On 1/9/2020 10:53 PM, John Rose wrote:
> On Jan 9, 2020, at 7:04 PM, Brian Goetz <brian.goetz at oracle.com> wrote:
>> I guess that means the stuff I said about "only having to look in two places" for null-handling was wrong; any static (declared) pattern could be nullable.  Which brings us back to the place that people didn't like the last time around -- you have to scrutinize the implementations of the patterns associated with all N cases to determine whether this switch will take nulls or not.
> Yeah; I wondered if you’d say that.  This is a problem with methods of any
> kind, isn’t it?  Programmers must always wonder what’s inside any given
> method call.  We have javadoc and @NotNull annotations to help, but it’s
> always going to be difficult.
>
> That said, library patterns will surely be composable from (or along side)
> more primitive patterns, and we (perhaps) could also require that the
> various pieces and parts of a null-friendly library pattern would visibly
> “let the null in” to the library code, and failing that the null would be
> rejected.
>
> Straw man:  Declare that all static patterns are non-total, and exclude
> null from them on the same principle as today’s non-total patterns.
> This requires a library pattern to be treated as always non-total.
>
> Straw man:  Allow static patterns to explicitly mention the “receiver”
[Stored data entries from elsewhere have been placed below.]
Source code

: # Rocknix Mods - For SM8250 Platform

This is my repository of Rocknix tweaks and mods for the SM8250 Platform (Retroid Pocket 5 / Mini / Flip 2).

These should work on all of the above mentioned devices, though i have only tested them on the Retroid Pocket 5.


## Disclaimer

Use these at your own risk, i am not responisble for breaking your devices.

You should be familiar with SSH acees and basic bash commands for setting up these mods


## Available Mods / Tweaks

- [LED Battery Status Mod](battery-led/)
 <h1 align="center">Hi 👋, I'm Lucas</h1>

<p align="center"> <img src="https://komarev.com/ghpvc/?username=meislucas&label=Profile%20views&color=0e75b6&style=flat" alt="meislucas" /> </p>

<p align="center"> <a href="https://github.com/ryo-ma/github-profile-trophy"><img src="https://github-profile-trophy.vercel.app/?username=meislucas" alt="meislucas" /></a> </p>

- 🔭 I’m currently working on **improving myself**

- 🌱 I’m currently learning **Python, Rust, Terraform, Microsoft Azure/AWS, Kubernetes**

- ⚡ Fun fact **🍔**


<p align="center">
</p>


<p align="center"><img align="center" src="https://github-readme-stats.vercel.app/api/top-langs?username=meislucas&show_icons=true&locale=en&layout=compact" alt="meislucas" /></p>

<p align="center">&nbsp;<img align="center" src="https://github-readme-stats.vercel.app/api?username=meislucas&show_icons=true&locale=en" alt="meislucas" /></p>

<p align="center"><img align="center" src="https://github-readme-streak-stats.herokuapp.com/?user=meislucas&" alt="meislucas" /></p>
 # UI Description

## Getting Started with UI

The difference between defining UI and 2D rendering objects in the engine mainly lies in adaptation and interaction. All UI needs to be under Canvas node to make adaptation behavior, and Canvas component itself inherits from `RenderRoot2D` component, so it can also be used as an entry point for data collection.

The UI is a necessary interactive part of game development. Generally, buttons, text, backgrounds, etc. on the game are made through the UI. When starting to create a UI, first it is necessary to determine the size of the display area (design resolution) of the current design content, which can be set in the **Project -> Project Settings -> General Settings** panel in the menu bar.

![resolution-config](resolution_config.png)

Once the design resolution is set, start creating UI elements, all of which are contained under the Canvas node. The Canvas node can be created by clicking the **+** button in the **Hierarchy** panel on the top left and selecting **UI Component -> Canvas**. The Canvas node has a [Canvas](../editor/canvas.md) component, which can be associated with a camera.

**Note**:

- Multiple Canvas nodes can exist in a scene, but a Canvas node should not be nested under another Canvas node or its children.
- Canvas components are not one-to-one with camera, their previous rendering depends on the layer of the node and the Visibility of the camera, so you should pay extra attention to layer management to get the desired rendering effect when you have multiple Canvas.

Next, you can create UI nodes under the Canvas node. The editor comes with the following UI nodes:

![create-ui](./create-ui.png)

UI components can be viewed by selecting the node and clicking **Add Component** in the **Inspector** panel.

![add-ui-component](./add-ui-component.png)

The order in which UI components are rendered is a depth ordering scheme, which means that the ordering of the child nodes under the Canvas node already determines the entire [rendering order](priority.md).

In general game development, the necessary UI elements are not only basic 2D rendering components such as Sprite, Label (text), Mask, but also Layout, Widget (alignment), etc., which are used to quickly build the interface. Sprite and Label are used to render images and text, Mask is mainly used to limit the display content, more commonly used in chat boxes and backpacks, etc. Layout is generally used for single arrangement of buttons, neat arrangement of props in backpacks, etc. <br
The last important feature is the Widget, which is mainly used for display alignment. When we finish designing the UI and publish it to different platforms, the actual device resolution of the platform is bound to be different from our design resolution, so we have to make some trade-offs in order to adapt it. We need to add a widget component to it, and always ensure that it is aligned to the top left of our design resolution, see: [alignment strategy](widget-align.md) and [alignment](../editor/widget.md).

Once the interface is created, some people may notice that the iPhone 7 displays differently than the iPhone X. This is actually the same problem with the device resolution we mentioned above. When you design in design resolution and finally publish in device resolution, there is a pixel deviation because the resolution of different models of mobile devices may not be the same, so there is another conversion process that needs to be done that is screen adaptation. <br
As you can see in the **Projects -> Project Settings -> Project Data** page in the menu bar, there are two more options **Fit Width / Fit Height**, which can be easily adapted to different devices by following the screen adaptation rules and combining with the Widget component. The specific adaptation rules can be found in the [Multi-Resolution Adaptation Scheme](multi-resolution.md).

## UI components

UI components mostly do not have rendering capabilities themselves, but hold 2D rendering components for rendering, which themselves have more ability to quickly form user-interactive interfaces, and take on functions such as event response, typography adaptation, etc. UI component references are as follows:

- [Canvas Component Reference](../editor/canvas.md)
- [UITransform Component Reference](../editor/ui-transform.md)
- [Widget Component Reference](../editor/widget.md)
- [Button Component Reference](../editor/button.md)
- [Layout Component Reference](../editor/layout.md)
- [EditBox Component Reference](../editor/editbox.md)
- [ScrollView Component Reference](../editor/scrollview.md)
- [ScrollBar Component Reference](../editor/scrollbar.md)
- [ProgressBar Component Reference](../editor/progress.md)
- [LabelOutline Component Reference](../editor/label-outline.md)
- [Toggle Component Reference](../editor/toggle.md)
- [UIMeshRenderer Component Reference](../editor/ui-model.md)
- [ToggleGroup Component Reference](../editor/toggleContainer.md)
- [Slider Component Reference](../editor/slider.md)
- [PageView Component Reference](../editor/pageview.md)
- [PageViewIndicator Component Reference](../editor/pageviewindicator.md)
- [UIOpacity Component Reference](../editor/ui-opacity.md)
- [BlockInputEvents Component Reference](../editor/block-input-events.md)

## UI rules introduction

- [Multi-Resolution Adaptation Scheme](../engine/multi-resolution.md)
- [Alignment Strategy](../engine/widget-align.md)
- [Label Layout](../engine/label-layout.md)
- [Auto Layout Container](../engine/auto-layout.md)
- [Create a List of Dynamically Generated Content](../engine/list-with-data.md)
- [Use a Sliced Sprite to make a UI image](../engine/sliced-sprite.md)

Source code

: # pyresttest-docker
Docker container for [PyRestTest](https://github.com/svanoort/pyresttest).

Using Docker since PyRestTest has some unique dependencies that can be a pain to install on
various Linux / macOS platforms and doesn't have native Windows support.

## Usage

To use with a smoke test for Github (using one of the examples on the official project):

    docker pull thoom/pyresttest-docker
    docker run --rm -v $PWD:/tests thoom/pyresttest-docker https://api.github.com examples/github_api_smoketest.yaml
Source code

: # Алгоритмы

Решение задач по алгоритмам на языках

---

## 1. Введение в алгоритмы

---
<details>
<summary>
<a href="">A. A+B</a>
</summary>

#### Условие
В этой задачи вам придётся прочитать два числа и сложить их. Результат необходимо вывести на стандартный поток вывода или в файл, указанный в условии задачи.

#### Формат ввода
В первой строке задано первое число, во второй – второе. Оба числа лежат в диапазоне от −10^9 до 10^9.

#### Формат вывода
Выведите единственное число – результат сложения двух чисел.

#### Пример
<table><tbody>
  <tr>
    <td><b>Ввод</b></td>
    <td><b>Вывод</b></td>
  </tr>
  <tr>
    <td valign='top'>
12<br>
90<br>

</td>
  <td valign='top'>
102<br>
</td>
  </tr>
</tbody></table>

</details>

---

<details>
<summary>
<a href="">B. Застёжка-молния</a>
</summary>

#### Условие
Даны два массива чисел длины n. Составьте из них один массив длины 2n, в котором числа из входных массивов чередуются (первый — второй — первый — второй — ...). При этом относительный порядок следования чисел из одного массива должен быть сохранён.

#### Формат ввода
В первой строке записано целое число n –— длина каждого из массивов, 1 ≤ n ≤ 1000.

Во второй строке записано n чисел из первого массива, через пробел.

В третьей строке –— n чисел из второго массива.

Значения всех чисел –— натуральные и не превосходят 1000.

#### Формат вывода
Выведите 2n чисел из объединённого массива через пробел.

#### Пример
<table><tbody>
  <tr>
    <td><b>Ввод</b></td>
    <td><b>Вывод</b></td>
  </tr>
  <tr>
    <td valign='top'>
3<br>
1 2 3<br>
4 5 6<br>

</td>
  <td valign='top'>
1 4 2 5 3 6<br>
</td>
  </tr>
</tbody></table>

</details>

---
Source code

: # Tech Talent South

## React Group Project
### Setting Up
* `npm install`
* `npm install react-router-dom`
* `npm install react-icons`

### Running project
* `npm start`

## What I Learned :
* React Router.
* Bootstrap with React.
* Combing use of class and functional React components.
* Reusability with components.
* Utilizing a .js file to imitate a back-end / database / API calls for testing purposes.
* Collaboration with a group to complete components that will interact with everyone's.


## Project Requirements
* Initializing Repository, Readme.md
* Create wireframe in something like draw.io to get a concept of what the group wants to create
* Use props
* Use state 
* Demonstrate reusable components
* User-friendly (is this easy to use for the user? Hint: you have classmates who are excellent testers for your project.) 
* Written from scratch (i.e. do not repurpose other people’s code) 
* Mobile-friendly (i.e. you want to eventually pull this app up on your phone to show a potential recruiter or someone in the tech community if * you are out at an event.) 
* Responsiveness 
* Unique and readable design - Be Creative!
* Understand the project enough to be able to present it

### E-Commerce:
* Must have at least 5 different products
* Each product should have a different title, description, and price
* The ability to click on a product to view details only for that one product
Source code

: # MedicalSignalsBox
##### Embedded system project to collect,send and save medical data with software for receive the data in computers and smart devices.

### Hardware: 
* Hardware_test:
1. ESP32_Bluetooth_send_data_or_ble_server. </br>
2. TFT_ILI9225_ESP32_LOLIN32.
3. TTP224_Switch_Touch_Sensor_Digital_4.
> of the match, as an optional precursor pattern.  Key null-transmission
> on whether that precursor pattern is total or not, under today’s rules.
> By precursor pattern I mean the occurrence of the pattern “String”
> in the following straw man syntaxes:
>
>    // static __Pattern myLibPattern(__MatchTarget Object target, int modes);
>    switch (o) {
>    case myLibPattern(0x42): …
>    case myLibPattern(__MatchTarget String x, 0x42): …
>    case String x & myLibPattern(0x42): …
>    case (String x).myLibPattern(0x42): …  // this looks *really* null hostile!
>    …etc…
>    }
>
> This depends sensitively on the concrete design of library patterns, but
> I’m assuming the usual connection points of (a) the value being matched,
> (b) the outputs to the match (if any), and (c) additional parameters (“modes”).
>
> My overall point here is that there are plausible options to keeping the
> null under control, even visibly so.  And we can stack the deck so that letting
> in the null is always accompanied by some telltale signal, not just a tacit
> default.
>
> I think, when we cross this bridge, we can appeal to some combination
> of documentation, good style, and explicit structure in the case pattern.
>
> Here’s another example to suggest some various degrees of freedom,
> and some pitfalls:
>
>    static __Pattern <T> ofClass(
>          __MatchTarget Object x,
>          Class<T> c, boolean nullOK,
>          __MatchResult T x2) {
>      if (c.isInstance(x))  __Match(x2 = c.cast(x));
>      else if (nullOK)  __Match(x2 = null);
>      else  __Fail;
>    }  // (not the real syntax)
>
>    boolean z = …;
>    Object o = …;
>    switch (o) {
>    case Objects.ofClass(String.class, z, var s): return 1;  //worst case
>    case Objects.ofClass(Number.class, true, var n): return 2;  //RTFJD
>    case Objects.ofClass(List.class, false, var x): return 3;  //ditto
>    default: return 0;  //NPE here???
>    }
>
>> On 1/9/2020 7:57 PM, John Rose wrote:
>>> We haven’t yet moved on to library-defined patterns (“static
>>> patterns”).  To gaze a bit into the crystal ball:  I think it’s
>>> likely that those will provide a way to express T? using
>>> a library API instead of a language primitive.  We should
>>> defer building out that last 1% of null support either
>>> indefinitely, or until there is a way for libraries to define
>>> their own kinds of patterns.  In the latter case the cost
>>> of adding a nullable pattern is likely to be lower than
>>> the alternatives on the table, since library changes are
>>> always cheaper than language changes.